The first hall covers the period from the 9th century, when the Slavic writing system was created, until 1835. Here you can also see Bulgarian before the development of the Cyrillic alphabet. The most popular forms of schooling until 1835 were monastic and monitorial schools. There are some very interesting writing tools preserved from this period.
The second hall is dedicated to the Bulgarian education system during the time of the National Revival, from 1835 until the liberation of the country in 1878. This is when the Bulgarian educational system started to develop rapidly and match the quality of the rest of Europe. During this period, education was financed by funds donated by private citizens. Many grade schools and some secondary and specialized schools were established. With teaching aids and devices from the classrooms of Aprilovska High School itself, as well as donated artifacts from around the country, the museum contains a reconstruction of classroom exhibiting some of the best preserved and interesting teaching aids of the time.

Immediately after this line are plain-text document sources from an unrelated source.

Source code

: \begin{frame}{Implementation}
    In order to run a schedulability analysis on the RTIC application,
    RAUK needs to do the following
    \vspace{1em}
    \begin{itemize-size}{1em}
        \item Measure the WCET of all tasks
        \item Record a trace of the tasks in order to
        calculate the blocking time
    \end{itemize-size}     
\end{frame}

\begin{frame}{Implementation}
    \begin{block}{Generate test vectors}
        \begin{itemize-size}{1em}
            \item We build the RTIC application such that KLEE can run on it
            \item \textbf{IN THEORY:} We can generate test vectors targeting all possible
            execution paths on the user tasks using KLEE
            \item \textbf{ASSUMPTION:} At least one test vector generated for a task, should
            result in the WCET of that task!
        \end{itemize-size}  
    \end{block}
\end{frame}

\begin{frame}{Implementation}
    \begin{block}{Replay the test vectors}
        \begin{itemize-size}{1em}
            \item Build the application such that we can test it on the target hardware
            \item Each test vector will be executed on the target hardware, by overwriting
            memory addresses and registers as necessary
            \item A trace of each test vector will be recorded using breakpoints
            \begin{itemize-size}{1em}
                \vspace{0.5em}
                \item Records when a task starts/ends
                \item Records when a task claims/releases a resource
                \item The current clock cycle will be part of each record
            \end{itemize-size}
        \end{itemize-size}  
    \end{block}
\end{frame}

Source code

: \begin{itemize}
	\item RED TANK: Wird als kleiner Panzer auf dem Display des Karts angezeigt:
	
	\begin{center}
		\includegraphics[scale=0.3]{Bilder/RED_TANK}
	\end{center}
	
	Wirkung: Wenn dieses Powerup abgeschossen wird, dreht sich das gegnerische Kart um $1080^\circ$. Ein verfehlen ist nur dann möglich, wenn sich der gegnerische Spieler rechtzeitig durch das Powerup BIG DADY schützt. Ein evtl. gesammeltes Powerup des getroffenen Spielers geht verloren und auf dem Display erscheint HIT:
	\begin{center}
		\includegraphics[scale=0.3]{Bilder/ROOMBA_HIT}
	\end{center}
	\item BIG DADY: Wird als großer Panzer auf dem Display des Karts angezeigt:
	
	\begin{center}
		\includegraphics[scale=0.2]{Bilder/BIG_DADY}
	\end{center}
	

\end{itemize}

Here you can see an interesting device called tellurium, which was used in astronomy classes.
The third and fourth halls cover the period from 1878 to the end of the twentieth century during which the Bulgarian education system managed to successfully integrate the legacy learning methods of the Revival into the modern international practices. The education system covered all segments of the population and Bulgaria ranked first in literacy in the Balkans. After World War II, schools and univeristies were strongly influenced by the socialist ideology and Soviet pedagogical system. The first private schools and universities appeared at the end of the 20th century.
A reconstruction of a monitorial school is exhibited in the final fifth hall of the museum. The classroom is reproduced in minute detail, even including the so-called “prison” – a space under the teacher’s desk for punishment of offending students.
Informational materials and souvenirs can be purchased at the site.